12
Rosie llegó a casa antes que Gene, lo que me brindaba la oportunidad de aplicar sutilmente la Escala Edimburgo para valorar si tenía depresión. Me besó en la mejilla y se llevó su bolso al estudio. La seguí.
—¿Cómo te ha ido la semana? —pregunté.
—¿La semana? Si sólo estamos a jueves. El día me ha ido bien. Stefan me ha enviado un manual sobre el análisis de regresión múltiple.
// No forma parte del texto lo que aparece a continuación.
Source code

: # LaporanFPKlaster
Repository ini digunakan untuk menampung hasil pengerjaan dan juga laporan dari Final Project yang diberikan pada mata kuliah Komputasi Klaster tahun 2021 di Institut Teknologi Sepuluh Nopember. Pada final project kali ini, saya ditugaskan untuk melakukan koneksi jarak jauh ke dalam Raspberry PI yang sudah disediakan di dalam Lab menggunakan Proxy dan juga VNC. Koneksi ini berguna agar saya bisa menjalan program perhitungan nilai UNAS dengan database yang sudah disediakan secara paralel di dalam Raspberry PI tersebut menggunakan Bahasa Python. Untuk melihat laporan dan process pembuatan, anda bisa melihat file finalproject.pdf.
Stefan había sido compañero de doctorado de Rosie en Melbourne. Tenía una actitud descuidada hacia el afeitado, y la había acompañado al baile de la facultad antes de que Rosie y yo nos convirtiéramos en pareja. A mí me parecía un tipo irritante. Pero el problema inmediato era acotar nuestra charla al marco temporal especificado por la EEDP.
—Un día no es indicativo de tu felicidad global. Los días varían. Una semana es un indicador más útil. Preguntar «¿Cómo ha ido el día?» es convencional; considero que «¿Cómo ha ido la semana?» es más útil. Deberíamos adoptar una nueva convención.
Rosie sonrió.
—Podrías preguntarme cómo me ha ido el día todos los días y luego sacar la media.
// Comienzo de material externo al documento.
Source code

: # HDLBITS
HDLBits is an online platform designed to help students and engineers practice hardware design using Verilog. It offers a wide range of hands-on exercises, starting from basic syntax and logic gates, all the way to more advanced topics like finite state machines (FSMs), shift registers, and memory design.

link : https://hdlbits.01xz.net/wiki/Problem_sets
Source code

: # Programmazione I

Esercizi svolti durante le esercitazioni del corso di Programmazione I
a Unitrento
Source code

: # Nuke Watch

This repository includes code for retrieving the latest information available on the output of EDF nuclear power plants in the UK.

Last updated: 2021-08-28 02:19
—Una idea excelente. Pero necesito un punto de partida, así que, sólo por esta vez, dime, ¿cómo te han ido las cosas desde el jueves pasado hasta hoy? ¿Has sentido que la situación te supera?
—Pues ya que lo preguntas, un poco. Por las mañanas me encuentro como una mierda; voy atrasada con la tesis; Gene vive aquí; la asesora me persigue por los pasillos, creo que por indicación de David Borenstein; tengo que pedir hora con el médico, y la otra noche sentí que me presionabas para que pensara en algo que está a meses de distancia. De modo que, sí, me supera un poco.
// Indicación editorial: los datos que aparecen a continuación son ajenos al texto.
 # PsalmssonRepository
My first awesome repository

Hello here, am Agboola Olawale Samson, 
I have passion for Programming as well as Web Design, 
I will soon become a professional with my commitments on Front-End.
No tuve en cuenta la explicación que había seguido a la cuantificación básica y anoté mentalmente «un poco». No mucho.
—¿Dirías que no te las arreglas tan bien como antes?
—Estoy bien.
Cero puntos.
—¿Los problemas te impiden dormir adecuadamente, tienes insomnio?
—¿He vuelto a despertarte? Ya sabes que siempre he dormido fatal.
De «dormir fatal» a «dormir fatal» no había cambios.
Me pareció un buen momento para hacer una pregunta aleatoria, no relacionada con la EEDP, y disimular así mis intenciones.
—¿Confías en mi capacidad como padre?
—Claro, Don. ¿Tú no?
La improvisación me metía en problemas. Decidí no responder a la pregunta de Rosie y proseguí con la EEDP.
—¿Has llorado últimamente?
—Creí que no te darías cuenta. Sólo anoche, cuando me agobié con todo y tú habías salido con Dave. Pero no tiene nada que ver con que no vayas a ser un buen padre.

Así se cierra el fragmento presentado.